The Picture of Dorian Gray by Oscar Wilde
Dover, 1993 (Originally Published in 1891)
Fiction; 165 pgs
First Sentence: The studio was filled with the rich odour of roses, and when the light summer wind stirred amidst the trees of the garden there came through the open door the heavy scent of the lilac, or the more delicate perfume of the pink-flowering thorn.
Reason for Reading: This is my final selection for Kathrin’s Classics Reading Challenge and my second for the Book to Movie Challenge. I first decided I wanted to read this book after seeing the movie The League of Extraordinary Gentleman. Although the movie itself didn’t impress me, several of the characters did, especially Dorian Gray.
From the Publisher: Enthralled by his own exquisite portrait, Dorian Gray makes a Faustian bargain to sell his soul in exchange for eternal youth and beauty. Under the influence of Lord Henry Wotton, he is drawn into a corrupt double life, where he is able to indulge his desires while remaining a gentleman in the eyes of polite society. Only Dorian's picture bears the traces of his decadence. A knowing account of a secret life and an analysis of the darker side of Victorian society, The Picture of Dorian Gray offers a disturbing portrait of an individual coming face to face with the reality of his soul.
Comments: I am not sure what to say about this book. It is difficult to take on a classic, a book revered and analyzed by many. I read this novel more out of curiosity than to gain a deeper meaning. Dorian Gray is a famous character that is mentioned and alluded to in all forms of media. I wanted to experience the “real” Dorian Gray and read his story.
Oscar Wilde is well known for his play writing, but he also wrote poetry and short stories. I had seen one of his plays in college, The Importance of Being Earnest, and remember enjoying it. The Picture of Dorian Gray is Wilde’s only novel, and it caused quite a stir in its day. It was deemed as being immoral, in part for its theme of aestheticism, which places value on youth and beauty, as well as hedonism and a rather superficial view of society. The other concern that many people in Wilde’s day had was the homoerotic undertones throughout the novel; this theme would play a part in the author’s own life, resulting in his arrest and conviction in 1895 on charges of gross indecency under British sodomy laws.
I was not overly impressed with Mr. Wilde's novel. The author’s penchant for poetry was obvious in his descriptions and drawn out thought sequences, which occasionally left my mind to wander. The playwright in him ensured there was heavy dialogue during the first third of the novel where the characters seem to engage in endless discussions. The conversations were at times amusing and had definite political and social overtones to them fitting to the time period. There was quite a bit of melodrama in both the characters’ speeches and actions throughout the book. I wish now I had counted how many times someone flung himself onto a couch, chair or whatever during a moment of anguish.

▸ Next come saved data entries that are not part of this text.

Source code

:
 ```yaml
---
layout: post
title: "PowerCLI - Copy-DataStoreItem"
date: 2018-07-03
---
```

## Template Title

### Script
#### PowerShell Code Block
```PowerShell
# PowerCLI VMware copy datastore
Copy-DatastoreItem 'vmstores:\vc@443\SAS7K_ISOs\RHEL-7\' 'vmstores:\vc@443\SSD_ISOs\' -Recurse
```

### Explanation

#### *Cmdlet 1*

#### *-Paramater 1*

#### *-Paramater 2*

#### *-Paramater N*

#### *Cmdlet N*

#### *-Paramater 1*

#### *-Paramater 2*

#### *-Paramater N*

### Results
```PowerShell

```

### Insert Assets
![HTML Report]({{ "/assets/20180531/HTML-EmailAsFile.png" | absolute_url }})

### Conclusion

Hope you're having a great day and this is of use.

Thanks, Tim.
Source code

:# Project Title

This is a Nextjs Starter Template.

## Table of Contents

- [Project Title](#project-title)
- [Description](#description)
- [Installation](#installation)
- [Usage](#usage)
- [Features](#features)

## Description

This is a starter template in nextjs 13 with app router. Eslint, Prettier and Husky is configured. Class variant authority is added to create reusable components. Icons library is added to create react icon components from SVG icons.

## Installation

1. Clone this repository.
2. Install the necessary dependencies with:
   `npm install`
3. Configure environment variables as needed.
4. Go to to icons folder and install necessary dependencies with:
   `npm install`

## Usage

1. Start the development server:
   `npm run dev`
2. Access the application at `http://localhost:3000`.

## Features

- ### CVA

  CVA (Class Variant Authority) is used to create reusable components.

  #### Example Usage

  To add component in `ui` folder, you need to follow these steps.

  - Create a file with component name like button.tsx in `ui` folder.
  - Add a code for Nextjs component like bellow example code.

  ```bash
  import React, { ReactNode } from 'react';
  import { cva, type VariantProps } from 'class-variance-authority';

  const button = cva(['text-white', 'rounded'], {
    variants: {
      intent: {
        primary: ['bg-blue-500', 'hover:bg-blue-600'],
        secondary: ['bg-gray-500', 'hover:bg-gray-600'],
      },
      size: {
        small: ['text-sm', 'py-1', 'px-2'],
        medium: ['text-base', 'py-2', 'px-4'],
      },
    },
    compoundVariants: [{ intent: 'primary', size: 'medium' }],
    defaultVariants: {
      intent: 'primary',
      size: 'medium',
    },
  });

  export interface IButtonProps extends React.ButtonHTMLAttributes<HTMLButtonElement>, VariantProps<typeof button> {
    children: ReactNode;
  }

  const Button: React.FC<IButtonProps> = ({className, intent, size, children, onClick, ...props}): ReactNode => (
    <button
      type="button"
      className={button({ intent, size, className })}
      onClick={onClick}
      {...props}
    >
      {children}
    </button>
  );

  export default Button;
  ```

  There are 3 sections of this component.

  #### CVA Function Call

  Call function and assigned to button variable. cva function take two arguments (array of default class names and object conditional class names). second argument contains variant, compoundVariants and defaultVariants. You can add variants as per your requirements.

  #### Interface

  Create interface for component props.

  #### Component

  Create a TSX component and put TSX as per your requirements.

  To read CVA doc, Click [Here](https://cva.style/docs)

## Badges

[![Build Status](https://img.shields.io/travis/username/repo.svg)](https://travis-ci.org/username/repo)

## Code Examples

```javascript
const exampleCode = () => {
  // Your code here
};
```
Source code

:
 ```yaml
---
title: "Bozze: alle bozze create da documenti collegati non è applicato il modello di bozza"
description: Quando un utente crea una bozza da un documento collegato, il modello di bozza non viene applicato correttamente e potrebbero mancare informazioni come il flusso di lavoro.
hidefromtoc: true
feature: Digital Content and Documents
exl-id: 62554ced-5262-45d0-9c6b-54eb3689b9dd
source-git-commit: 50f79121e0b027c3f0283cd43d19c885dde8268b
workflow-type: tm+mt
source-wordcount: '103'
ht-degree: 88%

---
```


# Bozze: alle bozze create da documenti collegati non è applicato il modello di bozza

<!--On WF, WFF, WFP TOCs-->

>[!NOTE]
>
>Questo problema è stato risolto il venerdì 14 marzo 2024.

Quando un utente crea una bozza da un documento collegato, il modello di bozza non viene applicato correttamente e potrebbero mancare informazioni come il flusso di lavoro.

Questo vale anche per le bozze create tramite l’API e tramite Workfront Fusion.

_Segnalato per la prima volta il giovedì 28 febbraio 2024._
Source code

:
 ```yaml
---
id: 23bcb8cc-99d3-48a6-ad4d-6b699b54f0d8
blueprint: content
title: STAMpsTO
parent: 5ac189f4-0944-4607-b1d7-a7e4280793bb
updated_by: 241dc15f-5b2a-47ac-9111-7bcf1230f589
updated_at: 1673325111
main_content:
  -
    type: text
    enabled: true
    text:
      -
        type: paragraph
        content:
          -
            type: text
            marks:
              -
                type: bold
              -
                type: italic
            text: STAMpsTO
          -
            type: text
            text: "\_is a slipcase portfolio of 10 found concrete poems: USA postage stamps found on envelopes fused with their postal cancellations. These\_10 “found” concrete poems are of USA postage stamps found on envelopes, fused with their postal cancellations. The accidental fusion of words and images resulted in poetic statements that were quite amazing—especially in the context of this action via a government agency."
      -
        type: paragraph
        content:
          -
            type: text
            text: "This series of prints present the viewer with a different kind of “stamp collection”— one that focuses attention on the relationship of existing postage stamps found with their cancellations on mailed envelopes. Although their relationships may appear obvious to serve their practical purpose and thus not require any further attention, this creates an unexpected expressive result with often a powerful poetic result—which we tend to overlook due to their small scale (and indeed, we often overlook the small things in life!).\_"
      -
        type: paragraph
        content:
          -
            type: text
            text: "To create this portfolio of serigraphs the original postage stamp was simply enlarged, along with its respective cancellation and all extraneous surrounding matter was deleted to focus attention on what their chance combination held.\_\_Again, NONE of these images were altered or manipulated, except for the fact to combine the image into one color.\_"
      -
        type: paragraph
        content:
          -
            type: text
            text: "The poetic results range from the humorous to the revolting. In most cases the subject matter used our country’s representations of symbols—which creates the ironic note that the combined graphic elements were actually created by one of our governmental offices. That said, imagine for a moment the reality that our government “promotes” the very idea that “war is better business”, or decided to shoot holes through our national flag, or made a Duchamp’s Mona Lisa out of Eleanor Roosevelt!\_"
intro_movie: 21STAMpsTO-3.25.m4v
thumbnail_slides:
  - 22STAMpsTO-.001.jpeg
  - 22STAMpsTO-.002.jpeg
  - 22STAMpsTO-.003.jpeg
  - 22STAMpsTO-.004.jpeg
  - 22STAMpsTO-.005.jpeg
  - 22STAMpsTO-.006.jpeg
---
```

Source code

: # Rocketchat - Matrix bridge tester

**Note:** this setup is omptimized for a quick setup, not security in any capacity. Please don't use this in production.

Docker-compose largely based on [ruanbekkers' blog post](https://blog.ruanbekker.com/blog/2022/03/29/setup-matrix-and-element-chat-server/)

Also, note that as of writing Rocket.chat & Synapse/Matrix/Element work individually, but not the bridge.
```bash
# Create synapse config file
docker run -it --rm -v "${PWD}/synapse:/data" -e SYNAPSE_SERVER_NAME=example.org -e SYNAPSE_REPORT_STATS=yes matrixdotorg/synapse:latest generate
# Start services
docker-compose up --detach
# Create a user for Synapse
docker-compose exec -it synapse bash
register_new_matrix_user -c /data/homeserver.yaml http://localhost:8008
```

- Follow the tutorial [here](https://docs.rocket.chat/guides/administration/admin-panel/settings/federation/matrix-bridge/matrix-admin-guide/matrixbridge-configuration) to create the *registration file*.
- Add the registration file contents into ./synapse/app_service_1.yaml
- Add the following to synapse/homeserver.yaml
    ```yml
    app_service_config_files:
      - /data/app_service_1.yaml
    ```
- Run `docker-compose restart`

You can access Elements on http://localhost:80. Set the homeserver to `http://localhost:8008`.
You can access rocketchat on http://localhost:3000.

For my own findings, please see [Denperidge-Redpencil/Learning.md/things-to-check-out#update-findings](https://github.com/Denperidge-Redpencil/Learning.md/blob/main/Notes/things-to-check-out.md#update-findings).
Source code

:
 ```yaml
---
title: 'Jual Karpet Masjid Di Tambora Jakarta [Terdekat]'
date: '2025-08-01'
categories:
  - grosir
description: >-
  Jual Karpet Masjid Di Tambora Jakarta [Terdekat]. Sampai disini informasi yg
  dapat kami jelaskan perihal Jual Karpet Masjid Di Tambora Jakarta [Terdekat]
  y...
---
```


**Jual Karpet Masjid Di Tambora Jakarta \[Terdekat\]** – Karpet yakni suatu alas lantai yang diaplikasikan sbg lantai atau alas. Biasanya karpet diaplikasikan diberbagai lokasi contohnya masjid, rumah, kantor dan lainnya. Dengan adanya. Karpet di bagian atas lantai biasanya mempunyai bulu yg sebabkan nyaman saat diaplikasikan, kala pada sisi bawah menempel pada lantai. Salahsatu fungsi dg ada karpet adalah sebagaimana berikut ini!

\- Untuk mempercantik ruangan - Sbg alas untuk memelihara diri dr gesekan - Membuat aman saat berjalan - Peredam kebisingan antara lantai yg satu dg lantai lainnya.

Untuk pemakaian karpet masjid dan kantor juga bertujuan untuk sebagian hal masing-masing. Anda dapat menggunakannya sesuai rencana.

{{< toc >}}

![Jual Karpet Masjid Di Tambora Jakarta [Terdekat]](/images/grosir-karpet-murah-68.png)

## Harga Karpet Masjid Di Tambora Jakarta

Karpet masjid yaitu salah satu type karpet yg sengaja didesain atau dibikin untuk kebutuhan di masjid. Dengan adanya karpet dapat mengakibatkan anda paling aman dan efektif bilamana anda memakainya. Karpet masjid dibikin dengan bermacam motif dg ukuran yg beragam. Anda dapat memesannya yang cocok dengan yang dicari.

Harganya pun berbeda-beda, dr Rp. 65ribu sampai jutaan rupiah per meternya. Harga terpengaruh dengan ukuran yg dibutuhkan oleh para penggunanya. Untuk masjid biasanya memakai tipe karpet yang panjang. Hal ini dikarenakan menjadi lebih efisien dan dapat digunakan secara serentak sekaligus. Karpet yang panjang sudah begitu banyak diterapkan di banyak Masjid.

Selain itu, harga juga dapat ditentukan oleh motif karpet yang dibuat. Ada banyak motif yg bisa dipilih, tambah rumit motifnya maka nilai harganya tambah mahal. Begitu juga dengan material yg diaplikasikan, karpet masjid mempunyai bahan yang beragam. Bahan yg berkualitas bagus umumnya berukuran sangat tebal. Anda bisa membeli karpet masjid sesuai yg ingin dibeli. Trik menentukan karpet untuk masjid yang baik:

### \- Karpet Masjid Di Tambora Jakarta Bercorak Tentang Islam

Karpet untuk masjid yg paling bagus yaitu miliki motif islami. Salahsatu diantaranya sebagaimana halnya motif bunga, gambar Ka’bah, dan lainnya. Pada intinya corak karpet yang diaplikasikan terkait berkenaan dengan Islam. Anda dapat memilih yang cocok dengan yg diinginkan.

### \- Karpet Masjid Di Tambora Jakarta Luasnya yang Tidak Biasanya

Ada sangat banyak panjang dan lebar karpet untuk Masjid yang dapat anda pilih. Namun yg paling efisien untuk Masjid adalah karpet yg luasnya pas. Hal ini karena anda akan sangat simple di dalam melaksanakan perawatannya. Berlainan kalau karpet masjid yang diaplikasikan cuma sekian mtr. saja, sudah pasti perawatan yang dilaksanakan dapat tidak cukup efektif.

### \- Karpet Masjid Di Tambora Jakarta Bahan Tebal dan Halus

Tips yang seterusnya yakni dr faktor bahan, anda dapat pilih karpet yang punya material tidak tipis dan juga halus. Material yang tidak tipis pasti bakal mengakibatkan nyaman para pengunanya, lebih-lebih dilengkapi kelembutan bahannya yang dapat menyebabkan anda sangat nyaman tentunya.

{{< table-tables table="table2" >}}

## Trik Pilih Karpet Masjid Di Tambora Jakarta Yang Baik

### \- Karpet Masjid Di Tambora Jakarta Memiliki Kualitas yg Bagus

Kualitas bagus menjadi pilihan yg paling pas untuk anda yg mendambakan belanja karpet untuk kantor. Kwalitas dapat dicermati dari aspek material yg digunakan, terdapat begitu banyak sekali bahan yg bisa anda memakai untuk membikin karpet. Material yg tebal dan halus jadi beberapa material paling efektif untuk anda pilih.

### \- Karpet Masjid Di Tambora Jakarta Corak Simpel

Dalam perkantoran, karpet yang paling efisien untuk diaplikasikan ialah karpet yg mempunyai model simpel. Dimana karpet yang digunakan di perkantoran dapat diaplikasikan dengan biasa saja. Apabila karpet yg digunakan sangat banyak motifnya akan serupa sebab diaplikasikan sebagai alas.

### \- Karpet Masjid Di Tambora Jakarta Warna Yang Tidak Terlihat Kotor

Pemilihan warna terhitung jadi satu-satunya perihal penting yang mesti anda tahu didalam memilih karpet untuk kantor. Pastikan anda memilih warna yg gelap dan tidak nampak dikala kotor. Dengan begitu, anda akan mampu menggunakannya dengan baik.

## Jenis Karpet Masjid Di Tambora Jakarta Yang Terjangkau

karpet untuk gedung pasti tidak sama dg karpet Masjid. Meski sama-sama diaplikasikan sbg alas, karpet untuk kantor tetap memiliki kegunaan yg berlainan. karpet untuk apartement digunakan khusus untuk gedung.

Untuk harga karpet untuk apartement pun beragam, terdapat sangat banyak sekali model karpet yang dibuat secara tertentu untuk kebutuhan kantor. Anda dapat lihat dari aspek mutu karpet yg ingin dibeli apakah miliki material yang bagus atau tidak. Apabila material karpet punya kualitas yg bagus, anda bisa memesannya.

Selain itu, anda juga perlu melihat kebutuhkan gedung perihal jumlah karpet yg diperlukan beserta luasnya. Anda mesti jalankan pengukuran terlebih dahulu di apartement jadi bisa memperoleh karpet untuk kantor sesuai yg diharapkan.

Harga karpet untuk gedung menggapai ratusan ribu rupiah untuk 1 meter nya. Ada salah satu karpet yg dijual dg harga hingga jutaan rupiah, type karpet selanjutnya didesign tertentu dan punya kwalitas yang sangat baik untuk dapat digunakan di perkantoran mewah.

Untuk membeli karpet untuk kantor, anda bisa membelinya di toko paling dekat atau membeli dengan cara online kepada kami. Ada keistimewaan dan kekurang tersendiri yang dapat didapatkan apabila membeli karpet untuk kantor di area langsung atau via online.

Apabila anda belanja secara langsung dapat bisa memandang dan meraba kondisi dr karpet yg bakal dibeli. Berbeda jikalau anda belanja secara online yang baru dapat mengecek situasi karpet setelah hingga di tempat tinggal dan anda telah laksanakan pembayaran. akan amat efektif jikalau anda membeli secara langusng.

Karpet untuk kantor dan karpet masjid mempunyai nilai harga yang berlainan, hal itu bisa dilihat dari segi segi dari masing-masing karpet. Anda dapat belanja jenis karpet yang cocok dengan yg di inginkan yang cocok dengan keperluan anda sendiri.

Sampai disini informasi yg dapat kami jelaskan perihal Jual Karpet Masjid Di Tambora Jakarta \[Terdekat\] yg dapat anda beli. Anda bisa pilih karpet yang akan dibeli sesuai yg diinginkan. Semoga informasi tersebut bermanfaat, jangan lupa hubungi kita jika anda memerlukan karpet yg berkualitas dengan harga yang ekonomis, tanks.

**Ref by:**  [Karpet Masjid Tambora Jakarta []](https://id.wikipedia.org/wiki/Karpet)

I did not care for most of the characters. I did have some sympathy for James Vane, the brother of Sibyl Vane who was a young and beautiful actress that fell madly in love with Dorian. Lord Henry Wotton annoyed me quite a bit in the beginning of the novel; however, he was one of the more interesting characters. He was quite comical, really. I cannot say if that was intentional or not. Basil Hallward seemed out of place most of the time, overly anxious, and only occasionally the voice of reason. His part was well played against Lord Henry during their discussions—the two balanced each other out both in opinion and manner.
Dorian Gray himself was somewhat in the shadows for the first half of the novel, only solidifying later on. A lot of his actions go unwritten but are alluded to throughout the book. I found myself feeling sorry for him early on, during his more impressionable moments, while at the same time wanting to shake him and tell him to stop being so egotistical. The author did a good job of conveying the pain and frustration that Dorian felt over his situation.
The last fifty-eight pages of the book were by far my favorite part. Oscar Wilde spent quite a while setting the stage for those final chapters, and once the book reached the twelfth chapter, the story took off, the plot moved forward quickly, and I did not want to put the book down.
I can see why The Picture of Dorian Gray is considered a classic. It captures several of the social and political movements of its time and stirs up controversy even today. The character of Dorian Gray is one that has become an icon of sorts through the years.
I am glad I took the time to read The Picture of Dorian Gray. I did not dislike it so much as to want to toss it in the unread pile. I liked it enough to finish it.